* [EXERCISE REQUIREMENTS]: Repeat the data word for word, excluding every picture.

* [DATA SHOWN]:
══════════
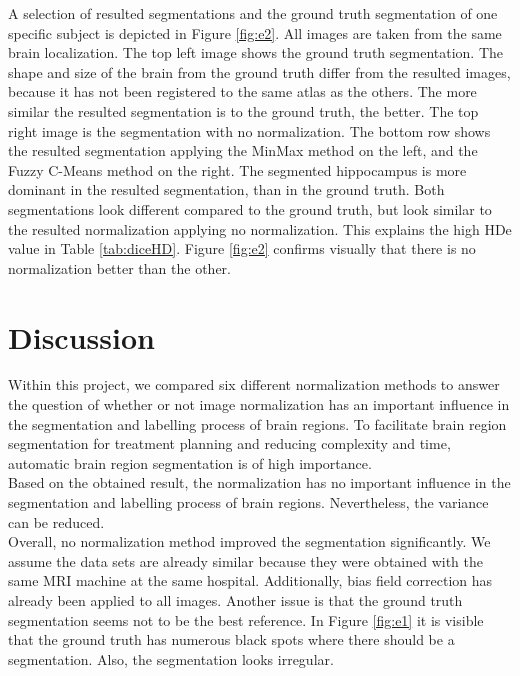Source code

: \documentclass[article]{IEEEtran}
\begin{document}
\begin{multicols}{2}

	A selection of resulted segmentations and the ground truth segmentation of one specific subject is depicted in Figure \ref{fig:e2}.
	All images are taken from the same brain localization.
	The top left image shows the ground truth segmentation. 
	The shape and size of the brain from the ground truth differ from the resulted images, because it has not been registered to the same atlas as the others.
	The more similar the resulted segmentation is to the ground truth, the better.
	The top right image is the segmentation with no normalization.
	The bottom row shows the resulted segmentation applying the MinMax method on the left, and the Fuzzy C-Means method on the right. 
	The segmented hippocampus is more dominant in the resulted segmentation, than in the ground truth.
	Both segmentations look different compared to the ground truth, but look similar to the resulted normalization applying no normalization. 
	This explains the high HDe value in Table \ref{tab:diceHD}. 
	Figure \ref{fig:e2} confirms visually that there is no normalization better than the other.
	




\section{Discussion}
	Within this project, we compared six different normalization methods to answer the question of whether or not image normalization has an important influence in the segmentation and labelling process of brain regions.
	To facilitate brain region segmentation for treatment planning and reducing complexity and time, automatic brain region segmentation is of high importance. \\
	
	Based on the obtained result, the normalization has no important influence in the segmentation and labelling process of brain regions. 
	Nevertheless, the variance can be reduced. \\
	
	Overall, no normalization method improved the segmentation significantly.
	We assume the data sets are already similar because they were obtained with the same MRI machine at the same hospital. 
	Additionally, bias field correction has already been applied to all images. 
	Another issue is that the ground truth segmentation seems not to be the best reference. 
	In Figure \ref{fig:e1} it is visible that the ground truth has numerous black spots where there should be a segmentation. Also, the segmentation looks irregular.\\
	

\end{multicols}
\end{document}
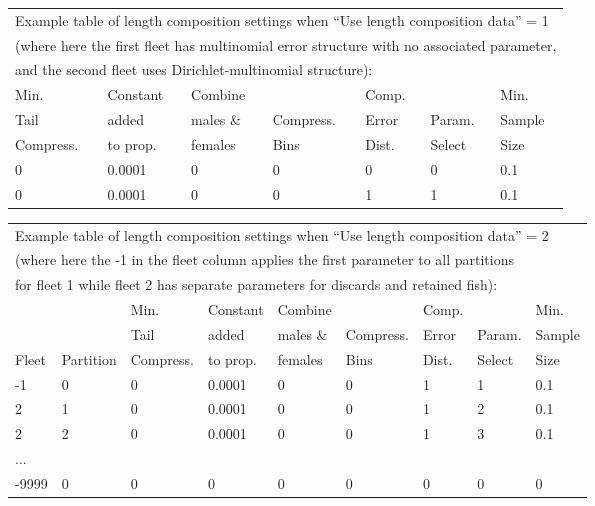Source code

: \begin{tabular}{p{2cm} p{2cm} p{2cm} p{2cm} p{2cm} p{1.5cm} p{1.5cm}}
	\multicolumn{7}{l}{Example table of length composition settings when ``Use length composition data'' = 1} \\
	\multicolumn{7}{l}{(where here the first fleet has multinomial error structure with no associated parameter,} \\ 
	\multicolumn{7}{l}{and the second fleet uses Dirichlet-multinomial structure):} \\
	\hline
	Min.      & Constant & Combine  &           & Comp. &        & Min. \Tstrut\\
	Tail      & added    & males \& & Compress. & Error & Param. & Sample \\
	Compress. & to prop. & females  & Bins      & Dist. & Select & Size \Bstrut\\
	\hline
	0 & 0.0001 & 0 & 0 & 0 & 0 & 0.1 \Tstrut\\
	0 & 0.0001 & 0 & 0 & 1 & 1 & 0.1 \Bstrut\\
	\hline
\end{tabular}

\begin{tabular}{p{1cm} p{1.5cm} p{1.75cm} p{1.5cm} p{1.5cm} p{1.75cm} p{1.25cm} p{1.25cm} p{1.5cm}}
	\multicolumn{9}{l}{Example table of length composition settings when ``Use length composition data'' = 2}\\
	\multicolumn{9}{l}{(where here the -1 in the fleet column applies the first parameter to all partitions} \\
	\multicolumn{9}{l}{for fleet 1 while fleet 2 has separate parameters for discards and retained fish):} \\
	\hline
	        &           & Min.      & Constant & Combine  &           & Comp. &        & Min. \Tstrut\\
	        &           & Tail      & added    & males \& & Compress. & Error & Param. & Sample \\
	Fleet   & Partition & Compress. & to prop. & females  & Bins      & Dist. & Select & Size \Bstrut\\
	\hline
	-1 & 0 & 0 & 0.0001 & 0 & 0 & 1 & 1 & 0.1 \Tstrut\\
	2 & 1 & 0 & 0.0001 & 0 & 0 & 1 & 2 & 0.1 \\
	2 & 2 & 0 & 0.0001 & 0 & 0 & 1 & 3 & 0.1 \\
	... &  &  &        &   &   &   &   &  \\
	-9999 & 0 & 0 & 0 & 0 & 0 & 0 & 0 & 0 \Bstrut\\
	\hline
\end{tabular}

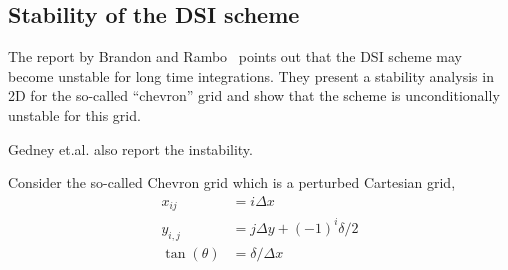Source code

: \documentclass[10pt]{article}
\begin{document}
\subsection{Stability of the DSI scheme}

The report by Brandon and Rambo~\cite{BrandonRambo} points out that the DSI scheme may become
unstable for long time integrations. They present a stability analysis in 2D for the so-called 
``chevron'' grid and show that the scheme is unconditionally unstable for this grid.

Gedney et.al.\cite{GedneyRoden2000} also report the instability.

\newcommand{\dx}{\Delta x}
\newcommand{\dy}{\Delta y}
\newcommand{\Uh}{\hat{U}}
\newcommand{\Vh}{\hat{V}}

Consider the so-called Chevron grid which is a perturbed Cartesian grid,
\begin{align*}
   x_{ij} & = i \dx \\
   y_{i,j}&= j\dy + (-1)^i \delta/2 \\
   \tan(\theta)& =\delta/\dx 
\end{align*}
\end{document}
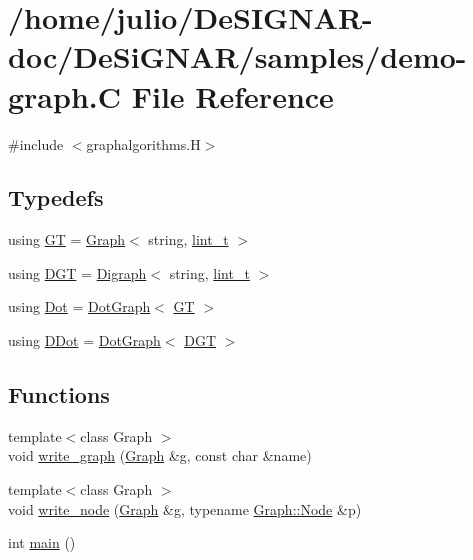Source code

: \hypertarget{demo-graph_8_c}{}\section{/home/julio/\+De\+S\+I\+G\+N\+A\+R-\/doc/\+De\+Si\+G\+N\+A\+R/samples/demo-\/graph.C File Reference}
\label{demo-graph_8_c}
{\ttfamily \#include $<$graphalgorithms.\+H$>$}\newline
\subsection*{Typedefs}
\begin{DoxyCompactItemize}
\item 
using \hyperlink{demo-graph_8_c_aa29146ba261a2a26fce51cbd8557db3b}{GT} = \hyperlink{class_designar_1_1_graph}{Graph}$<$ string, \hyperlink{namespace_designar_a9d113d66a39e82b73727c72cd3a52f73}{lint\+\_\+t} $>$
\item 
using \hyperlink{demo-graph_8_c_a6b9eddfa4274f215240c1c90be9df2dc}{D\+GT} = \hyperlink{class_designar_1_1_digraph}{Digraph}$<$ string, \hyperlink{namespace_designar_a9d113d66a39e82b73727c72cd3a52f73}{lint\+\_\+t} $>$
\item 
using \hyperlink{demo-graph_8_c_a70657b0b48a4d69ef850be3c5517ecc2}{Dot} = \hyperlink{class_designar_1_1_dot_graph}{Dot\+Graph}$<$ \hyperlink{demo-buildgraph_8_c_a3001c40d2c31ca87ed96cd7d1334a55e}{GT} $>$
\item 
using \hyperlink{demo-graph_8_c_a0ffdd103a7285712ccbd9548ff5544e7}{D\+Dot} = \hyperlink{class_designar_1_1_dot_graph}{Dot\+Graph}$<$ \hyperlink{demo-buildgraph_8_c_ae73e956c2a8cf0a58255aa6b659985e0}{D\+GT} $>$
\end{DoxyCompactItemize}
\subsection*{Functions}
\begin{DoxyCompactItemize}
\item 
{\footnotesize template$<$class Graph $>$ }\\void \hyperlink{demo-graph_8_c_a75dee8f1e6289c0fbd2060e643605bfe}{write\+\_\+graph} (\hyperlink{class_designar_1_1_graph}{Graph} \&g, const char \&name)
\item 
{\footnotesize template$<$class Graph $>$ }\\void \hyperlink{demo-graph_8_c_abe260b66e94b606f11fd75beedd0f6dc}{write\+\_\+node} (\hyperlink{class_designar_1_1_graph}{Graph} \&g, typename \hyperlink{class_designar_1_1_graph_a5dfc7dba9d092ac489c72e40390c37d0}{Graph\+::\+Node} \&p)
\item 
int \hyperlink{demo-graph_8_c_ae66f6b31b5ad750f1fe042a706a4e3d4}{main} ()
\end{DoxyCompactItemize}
══════════
* [OUTPUT FOR THIS TASK]:
Source code

: \documentclass[article]{IEEEtran}
\begin{document}
\begin{multicols}{2}

	A selection of resulted segmentations and the ground truth segmentation of one specific subject is depicted in Figure \ref{fig:e2}.
	All images are taken from the same brain localization.
	The top left image shows the ground truth segmentation. 
	The shape and size of the brain from the ground truth differ from the resulted images, because it has not been registered to the same atlas as the others.
	The more similar the resulted segmentation is to the ground truth, the better.
	The top right image is the segmentation with no normalization.
	The bottom row shows the resulted segmentation applying the MinMax method on the left, and the Fuzzy C-Means method on the right. 
	The segmented hippocampus is more dominant in the resulted segmentation, than in the ground truth.
	Both segmentations look different compared to the ground truth, but look similar to the resulted normalization applying no normalization. 
	This explains the high HDe value in Table \ref{tab:diceHD}. 
	Figure \ref{fig:e2} confirms visually that there is no normalization better than the other.
	




\section{Discussion}
	Within this project, we compared six different normalization methods to answer the question of whether or not image normalization has an important influence in the segmentation and labelling process of brain regions.
	To facilitate brain region segmentation for treatment planning and reducing complexity and time, automatic brain region segmentation is of high importance. \\
	
	Based on the obtained result, the normalization has no important influence in the segmentation and labelling process of brain regions. 
	Nevertheless, the variance can be reduced. \\
	
	Overall, no normalization method improved the segmentation significantly.
	We assume the data sets are already similar because they were obtained with the same MRI machine at the same hospital. 
	Additionally, bias field correction has already been applied to all images. 
	Another issue is that the ground truth segmentation seems not to be the best reference. 
	In Figure \ref{fig:e1} it is visible that the ground truth has numerous black spots where there should be a segmentation. Also, the segmentation looks irregular.\\
	

\end{multicols}
\end{document}
Source code

: \begin{tabular}{p{2cm} p{2cm} p{2cm} p{2cm} p{2cm} p{1.5cm} p{1.5cm}}
	\multicolumn{7}{l}{Example table of length composition settings when ``Use length composition data'' = 1} \\
	\multicolumn{7}{l}{(where here the first fleet has multinomial error structure with no associated parameter,} \\ 
	\multicolumn{7}{l}{and the second fleet uses Dirichlet-multinomial structure):} \\
	\hline
	Min.      & Constant & Combine  &           & Comp. &        & Min. \Tstrut\\
	Tail      & added    & males \& & Compress. & Error & Param. & Sample \\
	Compress. & to prop. & females  & Bins      & Dist. & Select & Size \Bstrut\\
	\hline
	0 & 0.0001 & 0 & 0 & 0 & 0 & 0.1 \Tstrut\\
	0 & 0.0001 & 0 & 0 & 1 & 1 & 0.1 \Bstrut\\
	\hline
\end{tabular}

\begin{tabular}{p{1cm} p{1.5cm} p{1.75cm} p{1.5cm} p{1.5cm} p{1.75cm} p{1.25cm} p{1.25cm} p{1.5cm}}
	\multicolumn{9}{l}{Example table of length composition settings when ``Use length composition data'' = 2}\\
	\multicolumn{9}{l}{(where here the -1 in the fleet column applies the first parameter to all partitions} \\
	\multicolumn{9}{l}{for fleet 1 while fleet 2 has separate parameters for discards and retained fish):} \\
	\hline
	        &           & Min.      & Constant & Combine  &           & Comp. &        & Min. \Tstrut\\
	        &           & Tail      & added    & males \& & Compress. & Error & Param. & Sample \\
	Fleet   & Partition & Compress. & to prop. & females  & Bins      & Dist. & Select & Size \Bstrut\\
	\hline
	-1 & 0 & 0 & 0.0001 & 0 & 0 & 1 & 1 & 0.1 \Tstrut\\
	2 & 1 & 0 & 0.0001 & 0 & 0 & 1 & 2 & 0.1 \\
	2 & 2 & 0 & 0.0001 & 0 & 0 & 1 & 3 & 0.1 \\
	... &  &  &        &   &   &   &   &  \\
	-9999 & 0 & 0 & 0 & 0 & 0 & 0 & 0 & 0 \Bstrut\\
	\hline
\end{tabular}

Source code

: \documentclass[10pt]{article}
\begin{document}
\subsection{Stability of the DSI scheme}

The report by Brandon and Rambo~\cite{BrandonRambo} points out that the DSI scheme may become
unstable for long time integrations. They present a stability analysis in 2D for the so-called 
``chevron'' grid and show that the scheme is unconditionally unstable for this grid.

Gedney et.al.\cite{GedneyRoden2000} also report the instability.

\newcommand{\dx}{\Delta x}
\newcommand{\dy}{\Delta y}
\newcommand{\Uh}{\hat{U}}
\newcommand{\Vh}{\hat{V}}

Consider the so-called Chevron grid which is a perturbed Cartesian grid,
\begin{align*}
   x_{ij} & = i \dx \\
   y_{i,j}&= j\dy + (-1)^i \delta/2 \\
   \tan(\theta)& =\delta/\dx 
\end{align*}
\end{document}
Source code

: \hypertarget{demo-graph_8_c}{}\section{/home/julio/\+De\+S\+I\+G\+N\+A\+R-\/doc/\+De\+Si\+G\+N\+A\+R/samples/demo-\/graph.C File Reference}
\label{demo-graph_8_c}
{\ttfamily \#include $<$graphalgorithms.\+H$>$}\newline
\subsection*{Typedefs}
\begin{DoxyCompactItemize}
\item 
using \hyperlink{demo-graph_8_c_aa29146ba261a2a26fce51cbd8557db3b}{GT} = \hyperlink{class_designar_1_1_graph}{Graph}$<$ string, \hyperlink{namespace_designar_a9d113d66a39e82b73727c72cd3a52f73}{lint\+\_\+t} $>$
\item 
using \hyperlink{demo-graph_8_c_a6b9eddfa4274f215240c1c90be9df2dc}{D\+GT} = \hyperlink{class_designar_1_1_digraph}{Digraph}$<$ string, \hyperlink{namespace_designar_a9d113d66a39e82b73727c72cd3a52f73}{lint\+\_\+t} $>$
\item 
using \hyperlink{demo-graph_8_c_a70657b0b48a4d69ef850be3c5517ecc2}{Dot} = \hyperlink{class_designar_1_1_dot_graph}{Dot\+Graph}$<$ \hyperlink{demo-buildgraph_8_c_a3001c40d2c31ca87ed96cd7d1334a55e}{GT} $>$
\item 
using \hyperlink{demo-graph_8_c_a0ffdd103a7285712ccbd9548ff5544e7}{D\+Dot} = \hyperlink{class_designar_1_1_dot_graph}{Dot\+Graph}$<$ \hyperlink{demo-buildgraph_8_c_ae73e956c2a8cf0a58255aa6b659985e0}{D\+GT} $>$
\end{DoxyCompactItemize}
\subsection*{Functions}
\begin{DoxyCompactItemize}
\item 
{\footnotesize template$<$class Graph $>$ }\\void \hyperlink{demo-graph_8_c_a75dee8f1e6289c0fbd2060e643605bfe}{write\+\_\+graph} (\hyperlink{class_designar_1_1_graph}{Graph} \&g, const char \&name)
\item 
{\footnotesize template$<$class Graph $>$ }\\void \hyperlink{demo-graph_8_c_abe260b66e94b606f11fd75beedd0f6dc}{write\+\_\+node} (\hyperlink{class_designar_1_1_graph}{Graph} \&g, typename \hyperlink{class_designar_1_1_graph_a5dfc7dba9d092ac489c72e40390c37d0}{Graph\+::\+Node} \&p)
\item 
int \hyperlink{demo-graph_8_c_ae66f6b31b5ad750f1fe042a706a4e3d4}{main} ()
\end{DoxyCompactItemize}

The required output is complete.